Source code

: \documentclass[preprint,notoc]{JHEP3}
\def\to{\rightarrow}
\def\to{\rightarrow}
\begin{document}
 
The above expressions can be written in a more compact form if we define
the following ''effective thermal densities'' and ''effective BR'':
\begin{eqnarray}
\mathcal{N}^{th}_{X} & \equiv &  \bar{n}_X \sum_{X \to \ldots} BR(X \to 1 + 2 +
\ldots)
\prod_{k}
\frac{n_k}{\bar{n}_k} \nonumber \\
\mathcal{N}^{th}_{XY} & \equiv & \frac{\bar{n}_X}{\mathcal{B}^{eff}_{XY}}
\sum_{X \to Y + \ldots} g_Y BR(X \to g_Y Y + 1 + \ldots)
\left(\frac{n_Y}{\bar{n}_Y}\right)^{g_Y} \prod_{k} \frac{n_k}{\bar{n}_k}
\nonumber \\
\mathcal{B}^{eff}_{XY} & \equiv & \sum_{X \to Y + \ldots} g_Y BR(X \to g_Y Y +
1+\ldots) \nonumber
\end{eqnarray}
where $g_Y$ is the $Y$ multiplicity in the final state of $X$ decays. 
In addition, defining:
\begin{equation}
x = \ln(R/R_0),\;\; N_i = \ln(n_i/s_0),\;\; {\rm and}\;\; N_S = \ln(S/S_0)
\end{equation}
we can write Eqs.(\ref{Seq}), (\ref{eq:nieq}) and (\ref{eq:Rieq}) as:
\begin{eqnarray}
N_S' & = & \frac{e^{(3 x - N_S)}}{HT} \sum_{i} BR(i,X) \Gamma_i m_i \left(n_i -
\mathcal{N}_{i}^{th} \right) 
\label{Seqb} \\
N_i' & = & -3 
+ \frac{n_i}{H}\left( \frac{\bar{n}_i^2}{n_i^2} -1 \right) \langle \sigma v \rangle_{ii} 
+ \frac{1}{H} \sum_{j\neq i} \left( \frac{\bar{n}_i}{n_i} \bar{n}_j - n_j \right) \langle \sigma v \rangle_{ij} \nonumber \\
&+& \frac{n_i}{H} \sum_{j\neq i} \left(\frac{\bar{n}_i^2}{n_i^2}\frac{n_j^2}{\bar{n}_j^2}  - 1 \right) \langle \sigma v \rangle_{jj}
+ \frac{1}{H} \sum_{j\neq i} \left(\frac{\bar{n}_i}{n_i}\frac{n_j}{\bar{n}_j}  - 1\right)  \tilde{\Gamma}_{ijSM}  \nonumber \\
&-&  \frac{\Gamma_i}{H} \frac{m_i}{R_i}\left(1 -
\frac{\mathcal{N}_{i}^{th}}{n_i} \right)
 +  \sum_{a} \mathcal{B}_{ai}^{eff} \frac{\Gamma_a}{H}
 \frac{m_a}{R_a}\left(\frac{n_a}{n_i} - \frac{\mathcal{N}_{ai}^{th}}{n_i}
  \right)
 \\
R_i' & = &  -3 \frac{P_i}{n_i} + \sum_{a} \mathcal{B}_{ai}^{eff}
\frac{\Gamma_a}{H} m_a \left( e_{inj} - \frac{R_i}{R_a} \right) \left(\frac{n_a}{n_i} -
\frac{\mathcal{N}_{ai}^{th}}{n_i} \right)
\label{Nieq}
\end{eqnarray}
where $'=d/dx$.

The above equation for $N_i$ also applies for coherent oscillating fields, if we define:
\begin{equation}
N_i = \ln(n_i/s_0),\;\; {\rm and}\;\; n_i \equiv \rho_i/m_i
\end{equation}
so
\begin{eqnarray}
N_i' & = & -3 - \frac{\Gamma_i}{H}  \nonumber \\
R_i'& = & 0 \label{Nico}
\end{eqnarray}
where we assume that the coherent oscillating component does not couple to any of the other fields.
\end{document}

→ **TASK TO COMPLETE**
Using the records above, filter out every line that lacks the string "coherent" and copy the rest.

→ **ANSWER AREA**
The above equation for $N_i$ also applies for coherent oscillating fields, if we define:
where we assume that the coherent oscillating component does not couple to any of the other fields.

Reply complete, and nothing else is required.